Manufacturing
The Poor
By Jonathan Mathews
"Carrying his placard
the man in front of me was clearly one of the poorest of the poor. His
shoes were not only threadbare, they were tattered, merely rags barely
being held together."
So begins a graphic description
of a demonstration that took place at the Earth Summit in Johannesburg.
The protesters were "mainly poor, virtually all black, and mostly
women... street traders and farmers" with an unpalatable message.
As an article in a South African periodical put it, "Surely this
must have been the environmentalists' worst nightmare. Real poor people
marching in the streets and demanding development while opposing the
eco-agenda of the Green Left."
And seldom can the views
of the poor, in this case a few hundred demonstrators, have been paid
so much attention. Articles highlighting the Johannesburg march popped
up the world over, in Africa, North America, India, Australia and Israel.
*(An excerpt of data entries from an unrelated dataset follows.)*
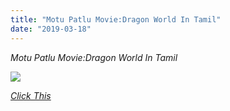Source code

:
 ```yaml
---
title: "Motu Patlu Movie:Dragon World In Tamil"
date: "2019-03-18"
---
```


_Motu Patlu Movie:Dragon World In Tamil_  

[![](https://i.pinimg.com/originals/05/59/52/05595290d7f2b4e054ec5d176667f9a1.jpg)](https://i.pinimg.com/originals/05/59/52/05595290d7f2b4e054ec5d176667f9a1.jpg)

 _[Click This](https://clk.ink/ak92oPA)_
In Britain even The Times ran a commentary, under the heading, "I
do not need white NGOs to speak for me".
With the summit's passing,
the Johannesburg march, far from fading from view, has taken on a still
deeper significance. In the November issue of the journal Nature Biotechnology,
Val Giddings, a Vice President of the Biotech Industry Organization
(BIO), argues that the event marked "something new, something very
big" that will make us "look back on Johannesburg as something
of a watershed event - a turning point." What
made the march so pivotal, he said, was that for the very first time,
"real, live, developing-world farmers" were "speaking
for themselves" and challenging the "empty arguments of the
self-appointed individuals who have professed to speak on their behalf."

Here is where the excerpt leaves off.